◆ **Your objective**: Would you please write out the records below exactly as they appear?
"""
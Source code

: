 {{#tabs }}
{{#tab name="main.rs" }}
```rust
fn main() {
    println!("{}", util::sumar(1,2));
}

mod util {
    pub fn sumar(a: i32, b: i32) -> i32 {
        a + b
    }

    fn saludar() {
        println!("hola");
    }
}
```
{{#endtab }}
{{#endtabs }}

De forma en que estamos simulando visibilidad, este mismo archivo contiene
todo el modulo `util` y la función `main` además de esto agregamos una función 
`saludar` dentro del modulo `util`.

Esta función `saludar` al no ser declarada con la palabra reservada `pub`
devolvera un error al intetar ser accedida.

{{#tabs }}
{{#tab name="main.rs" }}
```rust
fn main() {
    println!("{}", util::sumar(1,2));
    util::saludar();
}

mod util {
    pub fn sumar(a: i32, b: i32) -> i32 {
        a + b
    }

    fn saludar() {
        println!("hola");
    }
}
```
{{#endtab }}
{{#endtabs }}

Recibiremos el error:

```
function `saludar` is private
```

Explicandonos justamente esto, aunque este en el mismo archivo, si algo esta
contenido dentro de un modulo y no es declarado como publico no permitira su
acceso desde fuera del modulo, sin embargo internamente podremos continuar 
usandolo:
"""
◆ **Answer to the exercise**:
Source code

: {{#tabs }}
{{#tab name="main.rs" }}
```rust
fn main() {
    println!("{}", util::sumar(1,2));
}

mod util {
    pub fn sumar(a: i32, b: i32) -> i32 {
        a + b
    }

    fn saludar() {
        println!("hola");
    }
}
```
{{#endtab }}
{{#endtabs }}

De forma en que estamos simulando visibilidad, este mismo archivo contiene
todo el modulo `util` y la función `main` además de esto agregamos una función 
`saludar` dentro del modulo `util`.

Esta función `saludar` al no ser declarada con la palabra reservada `pub`
devolvera un error al intetar ser accedida.

{{#tabs }}
{{#tab name="main.rs" }}
```rust
fn main() {
    println!("{}", util::sumar(1,2));
    util::saludar();
}

mod util {
    pub fn sumar(a: i32, b: i32) -> i32 {
        a + b
    }

    fn saludar() {
        println!("hola");
    }
}
```
{{#endtab }}
{{#endtabs }}

Recibiremos el error:

```
function `saludar` is private
```

Explicandonos justamente esto, aunque este en el mismo archivo, si algo esta
contenido dentro de un modulo y no es declarado como publico no permitira su
acceso desde fuera del modulo, sin embargo internamente podremos continuar 
usandolo:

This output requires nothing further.